What if the websites you visited on your phone were visible to the people around you?
Visiting researcher Jared Moore, a graduate student in computer science at the University of Washington, said his fascination with internet privacy led him to turn his coding skills into art. He wants visitors to understand how companies use their online information.
“Only through informed understanding can we have advocates and guarantee our rights,” Moore said. “If this installation makes you uncomfortable, then buying internet from virtually anywhere in the U.S. should make you uncomfortable. This is bigger than ‘I don’t want people to know what I look at on the weekends.’”
He looked to internet privacy groups such as the Electronic Frontier Foundation and the Center for Democracy & Technology to inform himself and his work.
Installation visitors will log on to a specific, unsecured Wi-Fi network, then consent to a minor hack – allowing sites they visit on their browser to be displayed on screens.

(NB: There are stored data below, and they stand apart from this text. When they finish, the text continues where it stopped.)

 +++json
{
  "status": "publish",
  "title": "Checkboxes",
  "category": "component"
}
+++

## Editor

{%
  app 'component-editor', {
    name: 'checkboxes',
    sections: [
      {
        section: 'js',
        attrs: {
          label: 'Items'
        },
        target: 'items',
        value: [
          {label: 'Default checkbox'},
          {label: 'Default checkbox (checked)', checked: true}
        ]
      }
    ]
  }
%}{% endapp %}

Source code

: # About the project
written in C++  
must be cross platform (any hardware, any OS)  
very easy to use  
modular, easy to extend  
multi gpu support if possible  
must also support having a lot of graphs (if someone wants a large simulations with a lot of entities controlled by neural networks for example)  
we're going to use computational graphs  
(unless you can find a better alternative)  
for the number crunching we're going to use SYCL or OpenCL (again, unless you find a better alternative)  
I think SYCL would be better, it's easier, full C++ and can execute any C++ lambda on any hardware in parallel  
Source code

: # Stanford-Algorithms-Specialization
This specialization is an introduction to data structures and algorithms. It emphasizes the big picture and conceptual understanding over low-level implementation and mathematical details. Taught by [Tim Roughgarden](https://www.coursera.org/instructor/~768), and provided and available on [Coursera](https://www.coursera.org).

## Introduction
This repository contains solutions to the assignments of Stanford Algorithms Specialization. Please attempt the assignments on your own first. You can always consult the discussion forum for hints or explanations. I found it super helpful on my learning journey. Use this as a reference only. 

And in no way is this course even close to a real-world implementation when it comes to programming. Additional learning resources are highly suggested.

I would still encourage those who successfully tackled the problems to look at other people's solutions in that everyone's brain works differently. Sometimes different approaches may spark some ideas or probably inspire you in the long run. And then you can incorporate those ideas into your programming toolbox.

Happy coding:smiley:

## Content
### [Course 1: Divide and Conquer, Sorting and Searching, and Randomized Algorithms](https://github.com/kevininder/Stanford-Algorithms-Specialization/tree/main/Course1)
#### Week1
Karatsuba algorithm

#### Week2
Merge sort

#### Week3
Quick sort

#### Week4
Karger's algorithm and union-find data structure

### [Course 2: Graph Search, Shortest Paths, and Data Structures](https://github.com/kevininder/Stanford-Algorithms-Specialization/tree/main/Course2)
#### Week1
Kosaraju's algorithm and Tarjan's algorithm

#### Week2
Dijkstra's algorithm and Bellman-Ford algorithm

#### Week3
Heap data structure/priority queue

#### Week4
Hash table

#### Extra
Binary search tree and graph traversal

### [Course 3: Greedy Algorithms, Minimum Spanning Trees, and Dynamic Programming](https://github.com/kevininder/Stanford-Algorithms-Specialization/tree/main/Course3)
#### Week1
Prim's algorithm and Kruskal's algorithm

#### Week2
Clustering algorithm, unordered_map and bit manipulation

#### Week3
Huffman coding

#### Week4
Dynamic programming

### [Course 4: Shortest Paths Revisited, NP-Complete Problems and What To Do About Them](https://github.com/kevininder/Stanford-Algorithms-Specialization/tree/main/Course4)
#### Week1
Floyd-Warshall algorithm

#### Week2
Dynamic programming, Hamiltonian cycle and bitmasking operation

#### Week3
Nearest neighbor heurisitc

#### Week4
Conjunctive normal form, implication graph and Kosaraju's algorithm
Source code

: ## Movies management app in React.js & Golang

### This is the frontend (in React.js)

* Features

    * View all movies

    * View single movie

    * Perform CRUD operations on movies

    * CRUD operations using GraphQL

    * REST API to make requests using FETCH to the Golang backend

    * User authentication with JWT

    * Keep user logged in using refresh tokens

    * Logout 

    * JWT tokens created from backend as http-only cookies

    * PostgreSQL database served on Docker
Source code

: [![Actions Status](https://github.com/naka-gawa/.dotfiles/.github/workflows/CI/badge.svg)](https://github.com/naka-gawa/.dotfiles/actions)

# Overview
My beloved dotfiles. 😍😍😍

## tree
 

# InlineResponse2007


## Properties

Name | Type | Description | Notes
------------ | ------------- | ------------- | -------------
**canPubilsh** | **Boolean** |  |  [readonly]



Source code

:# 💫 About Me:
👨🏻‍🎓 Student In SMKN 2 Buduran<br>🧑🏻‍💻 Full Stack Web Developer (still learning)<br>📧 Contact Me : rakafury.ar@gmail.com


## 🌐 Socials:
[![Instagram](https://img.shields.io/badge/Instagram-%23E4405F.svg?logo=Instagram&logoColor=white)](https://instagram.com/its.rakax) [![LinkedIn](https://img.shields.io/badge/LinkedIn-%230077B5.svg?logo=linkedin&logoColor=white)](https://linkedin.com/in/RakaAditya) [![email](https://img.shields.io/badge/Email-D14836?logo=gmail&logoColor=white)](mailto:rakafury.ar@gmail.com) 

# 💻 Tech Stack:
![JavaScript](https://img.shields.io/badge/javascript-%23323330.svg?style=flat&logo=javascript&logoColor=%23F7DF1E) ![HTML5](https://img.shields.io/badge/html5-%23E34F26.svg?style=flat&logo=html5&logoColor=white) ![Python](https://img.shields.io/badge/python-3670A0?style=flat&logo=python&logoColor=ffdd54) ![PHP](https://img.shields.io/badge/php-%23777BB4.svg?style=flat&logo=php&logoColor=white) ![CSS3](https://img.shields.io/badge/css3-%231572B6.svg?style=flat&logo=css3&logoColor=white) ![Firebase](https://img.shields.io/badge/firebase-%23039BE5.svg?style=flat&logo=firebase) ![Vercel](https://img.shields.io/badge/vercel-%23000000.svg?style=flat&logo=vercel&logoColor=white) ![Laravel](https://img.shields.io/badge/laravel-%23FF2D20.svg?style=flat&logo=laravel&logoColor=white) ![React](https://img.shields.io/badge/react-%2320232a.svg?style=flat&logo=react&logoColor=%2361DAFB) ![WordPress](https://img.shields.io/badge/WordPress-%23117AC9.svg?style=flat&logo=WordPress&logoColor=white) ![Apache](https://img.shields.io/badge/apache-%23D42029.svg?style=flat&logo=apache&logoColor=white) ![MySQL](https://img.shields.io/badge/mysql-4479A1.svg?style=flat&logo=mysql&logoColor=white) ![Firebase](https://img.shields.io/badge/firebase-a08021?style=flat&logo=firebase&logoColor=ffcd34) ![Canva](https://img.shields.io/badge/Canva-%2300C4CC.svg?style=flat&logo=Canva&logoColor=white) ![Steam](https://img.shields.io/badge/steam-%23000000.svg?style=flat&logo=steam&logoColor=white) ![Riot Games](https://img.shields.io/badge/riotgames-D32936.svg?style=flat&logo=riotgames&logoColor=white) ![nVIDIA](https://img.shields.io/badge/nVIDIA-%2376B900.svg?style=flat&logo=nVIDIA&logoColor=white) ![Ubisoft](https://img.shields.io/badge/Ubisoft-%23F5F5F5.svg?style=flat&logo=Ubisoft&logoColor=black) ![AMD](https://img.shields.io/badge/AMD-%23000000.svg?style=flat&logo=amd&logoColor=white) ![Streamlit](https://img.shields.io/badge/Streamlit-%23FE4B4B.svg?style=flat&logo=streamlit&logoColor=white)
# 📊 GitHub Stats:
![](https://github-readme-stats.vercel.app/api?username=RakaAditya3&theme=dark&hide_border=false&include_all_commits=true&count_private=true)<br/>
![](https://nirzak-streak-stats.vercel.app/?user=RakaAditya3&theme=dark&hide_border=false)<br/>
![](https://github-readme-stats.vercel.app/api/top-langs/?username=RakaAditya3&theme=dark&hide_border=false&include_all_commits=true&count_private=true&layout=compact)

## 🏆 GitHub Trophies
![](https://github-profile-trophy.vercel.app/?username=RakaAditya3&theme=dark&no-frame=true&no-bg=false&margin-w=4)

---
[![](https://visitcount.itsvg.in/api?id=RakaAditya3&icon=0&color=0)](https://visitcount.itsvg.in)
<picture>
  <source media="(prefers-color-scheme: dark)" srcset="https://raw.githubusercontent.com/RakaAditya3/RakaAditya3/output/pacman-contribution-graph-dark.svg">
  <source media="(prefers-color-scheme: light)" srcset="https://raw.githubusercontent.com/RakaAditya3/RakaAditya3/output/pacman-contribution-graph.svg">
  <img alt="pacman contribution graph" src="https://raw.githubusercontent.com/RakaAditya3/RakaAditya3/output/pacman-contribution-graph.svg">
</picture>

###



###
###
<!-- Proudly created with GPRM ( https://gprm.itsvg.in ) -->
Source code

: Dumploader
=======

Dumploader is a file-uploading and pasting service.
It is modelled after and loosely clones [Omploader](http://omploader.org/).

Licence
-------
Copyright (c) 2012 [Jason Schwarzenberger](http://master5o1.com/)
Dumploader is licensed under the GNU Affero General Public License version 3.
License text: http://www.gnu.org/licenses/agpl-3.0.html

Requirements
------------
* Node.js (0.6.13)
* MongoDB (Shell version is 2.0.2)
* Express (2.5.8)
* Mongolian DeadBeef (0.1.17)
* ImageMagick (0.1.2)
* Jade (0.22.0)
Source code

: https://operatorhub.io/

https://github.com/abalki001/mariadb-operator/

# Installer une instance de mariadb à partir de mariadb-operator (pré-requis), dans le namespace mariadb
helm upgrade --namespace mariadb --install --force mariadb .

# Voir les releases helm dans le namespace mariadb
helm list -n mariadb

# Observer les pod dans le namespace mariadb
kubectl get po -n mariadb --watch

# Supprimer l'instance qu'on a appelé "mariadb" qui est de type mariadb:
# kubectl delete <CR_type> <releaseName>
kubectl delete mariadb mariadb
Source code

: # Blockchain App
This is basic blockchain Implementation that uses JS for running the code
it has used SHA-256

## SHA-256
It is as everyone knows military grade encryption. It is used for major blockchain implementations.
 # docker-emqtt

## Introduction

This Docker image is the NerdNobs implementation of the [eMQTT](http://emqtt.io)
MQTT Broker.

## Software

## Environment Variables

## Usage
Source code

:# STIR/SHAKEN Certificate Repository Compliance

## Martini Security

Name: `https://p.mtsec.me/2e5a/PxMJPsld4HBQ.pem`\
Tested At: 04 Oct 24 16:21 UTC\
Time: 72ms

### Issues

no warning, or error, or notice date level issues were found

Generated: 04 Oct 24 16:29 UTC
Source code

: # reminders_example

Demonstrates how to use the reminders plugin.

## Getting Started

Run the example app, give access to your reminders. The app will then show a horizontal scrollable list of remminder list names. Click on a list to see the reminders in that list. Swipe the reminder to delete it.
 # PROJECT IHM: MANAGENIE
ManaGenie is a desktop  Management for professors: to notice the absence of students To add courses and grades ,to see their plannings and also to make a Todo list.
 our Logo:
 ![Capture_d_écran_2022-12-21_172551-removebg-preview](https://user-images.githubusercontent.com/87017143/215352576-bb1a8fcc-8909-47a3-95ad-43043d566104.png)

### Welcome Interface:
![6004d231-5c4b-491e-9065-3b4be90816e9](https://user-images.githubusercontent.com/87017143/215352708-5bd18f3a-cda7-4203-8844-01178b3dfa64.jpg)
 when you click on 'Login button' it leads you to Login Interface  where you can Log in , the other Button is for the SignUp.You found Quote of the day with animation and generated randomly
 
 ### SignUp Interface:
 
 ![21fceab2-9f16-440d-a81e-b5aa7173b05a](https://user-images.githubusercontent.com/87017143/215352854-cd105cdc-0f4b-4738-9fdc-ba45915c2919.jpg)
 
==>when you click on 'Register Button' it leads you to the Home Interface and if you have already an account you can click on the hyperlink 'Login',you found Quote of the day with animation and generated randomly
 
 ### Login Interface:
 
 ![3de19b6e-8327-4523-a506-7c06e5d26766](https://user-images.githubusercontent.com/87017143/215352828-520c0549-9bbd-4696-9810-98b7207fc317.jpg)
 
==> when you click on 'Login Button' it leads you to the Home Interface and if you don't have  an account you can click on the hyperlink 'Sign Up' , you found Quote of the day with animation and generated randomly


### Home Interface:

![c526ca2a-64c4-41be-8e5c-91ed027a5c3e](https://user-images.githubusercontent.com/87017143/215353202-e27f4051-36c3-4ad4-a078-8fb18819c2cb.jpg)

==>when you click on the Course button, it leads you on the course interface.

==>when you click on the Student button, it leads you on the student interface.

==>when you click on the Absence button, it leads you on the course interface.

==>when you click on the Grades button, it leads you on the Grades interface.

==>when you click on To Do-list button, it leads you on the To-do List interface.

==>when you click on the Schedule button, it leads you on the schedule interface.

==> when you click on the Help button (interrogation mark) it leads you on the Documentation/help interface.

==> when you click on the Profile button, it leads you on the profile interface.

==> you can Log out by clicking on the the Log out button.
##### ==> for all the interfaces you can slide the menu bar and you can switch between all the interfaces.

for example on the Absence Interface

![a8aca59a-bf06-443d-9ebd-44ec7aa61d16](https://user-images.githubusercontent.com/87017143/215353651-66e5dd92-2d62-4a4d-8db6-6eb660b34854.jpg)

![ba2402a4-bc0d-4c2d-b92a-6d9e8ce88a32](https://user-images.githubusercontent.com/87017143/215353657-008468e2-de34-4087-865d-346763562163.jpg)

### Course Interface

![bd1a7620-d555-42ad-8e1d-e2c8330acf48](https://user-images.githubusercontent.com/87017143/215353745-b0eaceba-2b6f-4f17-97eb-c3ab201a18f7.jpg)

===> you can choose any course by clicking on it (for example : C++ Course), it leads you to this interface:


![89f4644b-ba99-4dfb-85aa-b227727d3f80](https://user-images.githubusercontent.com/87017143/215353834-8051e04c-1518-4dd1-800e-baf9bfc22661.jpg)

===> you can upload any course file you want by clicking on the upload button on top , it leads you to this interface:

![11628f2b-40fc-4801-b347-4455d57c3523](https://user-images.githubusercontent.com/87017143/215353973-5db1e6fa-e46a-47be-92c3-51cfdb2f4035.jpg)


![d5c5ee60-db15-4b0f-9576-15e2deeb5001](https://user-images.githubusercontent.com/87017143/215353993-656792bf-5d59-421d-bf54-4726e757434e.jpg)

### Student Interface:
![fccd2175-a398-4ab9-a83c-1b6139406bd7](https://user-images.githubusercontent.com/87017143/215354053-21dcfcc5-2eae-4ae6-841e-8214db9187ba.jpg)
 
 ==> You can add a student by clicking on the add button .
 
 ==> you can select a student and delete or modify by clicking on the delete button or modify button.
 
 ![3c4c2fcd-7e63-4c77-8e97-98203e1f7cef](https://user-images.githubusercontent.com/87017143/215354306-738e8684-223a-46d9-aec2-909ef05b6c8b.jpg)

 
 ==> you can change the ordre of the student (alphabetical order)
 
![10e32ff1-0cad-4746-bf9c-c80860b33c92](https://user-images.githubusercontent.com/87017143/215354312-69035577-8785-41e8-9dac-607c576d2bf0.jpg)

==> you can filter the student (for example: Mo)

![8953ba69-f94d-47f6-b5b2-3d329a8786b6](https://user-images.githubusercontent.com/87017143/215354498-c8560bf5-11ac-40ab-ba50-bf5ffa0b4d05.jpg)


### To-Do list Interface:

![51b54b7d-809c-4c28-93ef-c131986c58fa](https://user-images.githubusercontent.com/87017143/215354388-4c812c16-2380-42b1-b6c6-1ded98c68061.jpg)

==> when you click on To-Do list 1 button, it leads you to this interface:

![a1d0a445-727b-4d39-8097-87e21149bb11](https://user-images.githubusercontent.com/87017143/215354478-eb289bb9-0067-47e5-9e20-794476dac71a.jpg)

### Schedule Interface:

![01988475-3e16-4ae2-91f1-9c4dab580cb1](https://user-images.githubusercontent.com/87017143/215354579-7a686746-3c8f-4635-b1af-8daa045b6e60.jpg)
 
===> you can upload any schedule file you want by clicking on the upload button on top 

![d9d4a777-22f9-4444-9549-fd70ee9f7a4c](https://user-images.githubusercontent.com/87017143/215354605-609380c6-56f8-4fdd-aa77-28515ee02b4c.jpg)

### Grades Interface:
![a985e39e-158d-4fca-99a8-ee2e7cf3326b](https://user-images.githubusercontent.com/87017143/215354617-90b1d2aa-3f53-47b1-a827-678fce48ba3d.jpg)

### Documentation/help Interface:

Moore used outdated monitors from a free recycling center for the piece because he believes in creative reuse and that the 1980s-era technology will grab attention.
Moore’s work got an assist from Mary Dockery, who earned her master’s in biomedical engineering from Vanderbilt in May and volunteered to build a platform for the installation.
“It interested me because I have always operated under the assumption that there is no privacy online,” she said. “Jared’s exhibit really highlights this reality and the need for everyone to take more care, especially with use of free Wi-Fi.”
The installation’s opening is 5-6 p.m. Wednesday, Sept. 6, at the Wond’ry, located inside the Innovation Pavilion at 25th Avenue South and Garland Avenue on Vanderbilt’s campus. It will be up for the fall semester.
The Wond’ry routinely hosts interactive art projects that complement its mission of encouraging making, technological advances and entrepreneurship.